The woman was part of a group of protesters and had declared that she wouldn’t come down until “all the children are released, sources say.
NEW YORK (CNN) — A woman who climbed up to the robes of the Statue of Liberty to protest the separation of migrant families was taken into custody after a standoff with police on the Fourth of July.
Authorities had tried to talk the woman down but she refused to leave. For nearly three hours, she crossed the base of the statue, at times sitting in the folds of the statue’s dress and under Lady Liberty’s sandal. The woman was identified as Therese Patricia Okoumou by a law enforcement source close to the investigation and another source who knows her.
The woman was part of a group of protesters and had declared that she wouldn’t come down until “all the children are released,” a source with the New York Police Department told CNN.
About 16 officers with the New York City Police Department’s Emergency Service Unit took part in the rescue/apprehension effort, Officer Brian Glacken said in a news conference Wednesday evening.
“At first, she wasn’t friendly with us, but we took the time to get a rapport with her so that took a while,” said Glacken.
Finally, officers with ropes and climbing gear reached her.
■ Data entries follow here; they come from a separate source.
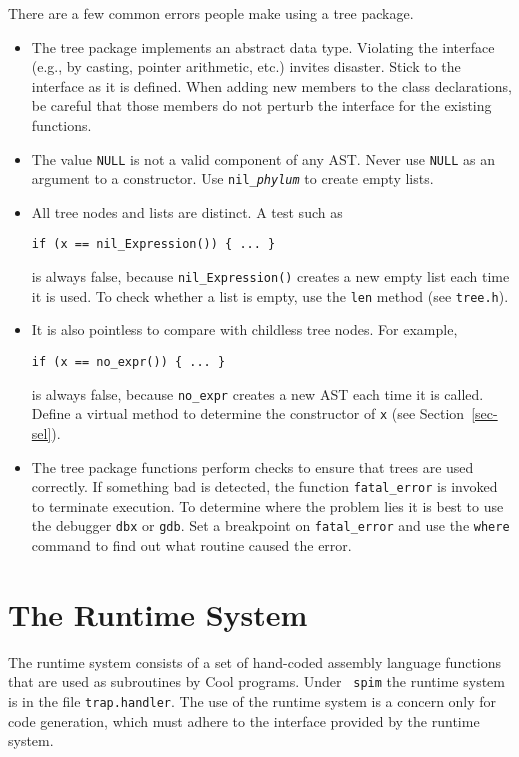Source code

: There are a few common errors people make using a tree package.
\begin{itemize}

\item The tree package implements an abstract data type.  Violating
 the interface (e.g., by casting, pointer arithmetic, etc.)
invites disaster.  Stick to the interface as it is defined.
When adding new members to the class declarations, be careful that
those members do not perturb the interface for the existing functions.

\item The value {\tt NULL} is not a valid component of any AST.
Never use {\tt NULL} as an argument to a constructor.
Use {\tt nil\_{\em phylum}\(\)} to create empty lists.

\item All tree nodes and lists are distinct.  A test such as
\begin{verbatim}
if (x == nil_Expression()) { ... }
\end{verbatim}
is always false, because {\tt nil\_Expression()} creates a new empty list
each time it is used.  To check whether a list is empty, use the
{\tt len} method (see {\tt tree.h}).

\item It is also pointless to compare with childless tree nodes.
For example,
\begin{verbatim}
if (x == no_expr()) { ... }
\end{verbatim}
is always false, because {\tt no\_expr} creates a new AST each time
it is called.  Define a virtual method to determine
the constructor of {\tt x} (see Section~\ref{sec-sel}).

\item The tree package functions perform checks to ensure that trees
are used correctly.  If something bad is detected, the function
{\tt fatal\_error} is invoked to terminate execution.  To determine
where the problem lies it is best to use the debugger {\tt dbx} or {\tt gdb}.  Set a breakpoint on {\tt fatal\_error} and use the
{\tt where} command to find out what routine caused the error.
\end{itemize}

\section{The Runtime System}
\label{sec-runtime}

The runtime system consists of a set of hand-coded assembly language
functions that are used as subroutines by Cool programs.  Under {\tt
spim} the runtime system is in the file {\tt trap.handler}.  The use
of the runtime system is a concern only for code generation, which
must adhere to the interface provided by the runtime system.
“At first she was being a little combative, then she was willing to cooperate with us. She actually apologized to us for having to go up and get her,” Glacken told reporters.
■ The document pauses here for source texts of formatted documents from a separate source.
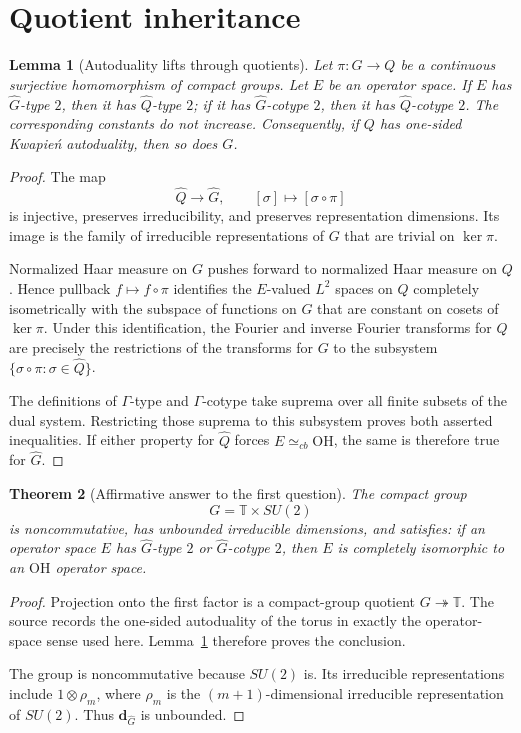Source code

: \documentclass[11pt]{article}
\newtheorem{theorem}{Theorem}
\newtheorem{lemma}[theorem]{Lemma}
\newcommand{\OH}{\mathrm{OH}}
\begin{document}
\section{Quotient inheritance}

\begin{lemma}[Autoduality lifts through quotients]\label{lem:quotient}
Let $\pi:G\to Q$ be a continuous surjective homomorphism of compact groups.
Let $E$ be an operator space.  If $E$ has $\widehat G$-type $2$, then it has
$\widehat Q$-type $2$; if it has $\widehat G$-cotype $2$, then it has
$\widehat Q$-cotype $2$.  The corresponding constants do not increase.
Consequently, if $Q$ has one-sided Kwapie\'n autoduality, then so does $G$.
\end{lemma}

\begin{proof}
The map
\[
 \widehat Q\longrightarrow\widehat G,\qquad
 [\sigma]\longmapsto[\sigma\circ\pi]
\]
is injective, preserves irreducibility, and preserves representation
dimensions.  Its image is the family of irreducible representations of $G$
that are trivial on $\ker\pi$.

Normalized Haar measure on $G$ pushes forward to normalized Haar measure on
$Q$.  Hence pullback $f\mapsto f\circ\pi$ identifies the $E$-valued
$L^2$ spaces on $Q$ completely isometrically with the subspace of functions
on $G$ that are constant on cosets of $\ker\pi$.  Under this identification,
the Fourier and inverse Fourier transforms for $Q$ are precisely the
restrictions of the transforms for $G$ to the subsystem
$\{\sigma\circ\pi:\sigma\in\widehat Q\}$.

The definitions of $\Gamma$-type and $\Gamma$-cotype take suprema over all
finite subsets of the dual system.  Restricting those suprema to this
subsystem proves both asserted inequalities.  If either property for
$\widehat Q$ forces $E\simeq_{cb}\OH$, the same is therefore true for
$\widehat G$.
\end{proof}

\begin{theorem}[Affirmative answer to the first question]\label{thm:example}
The compact group
\[
 G=\mathbb T\times SU(2)
\]
is noncommutative, has unbounded irreducible dimensions, and satisfies:
if an operator space $E$ has $\widehat G$-type $2$ or
$\widehat G$-cotype $2$, then $E$ is completely isomorphic to an $\OH$
operator space.
\end{theorem}

\begin{proof}
Projection onto the first factor is a compact-group quotient
$G\twoheadrightarrow\mathbb T$.  The source records the one-sided
autoduality of the torus in exactly the operator-space sense used here.
Lemma~\ref{lem:quotient} therefore proves the conclusion.

The group is noncommutative because $SU(2)$ is.  Its irreducible
representations include $1\otimes\rho_m$, where $\rho_m$ is the
$(m+1)$-dimensional irreducible representation of $SU(2)$.  Thus
$\mathbf d_{\widehat G}$ is unbounded.
\end{proof}
\end{document}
Officers put a harness and ropes on her to bring her down, and she crossed to the other side of the statue with the officers where a ladder was propped up on the base of the statue.
The woman is affiliated with Rise and Resist, an organizer of the group, Martin Joseph Quinn, told CNN. But, Quinn said, her climb was not part of the planned protest. “She climbed without our knowledge. It was not part of our action,” Quinn said.
National Park Service spokesman Jerry Willis said the woman was in federal custody Wednesday evening and will be transported to a US Marshals office in Manhattan.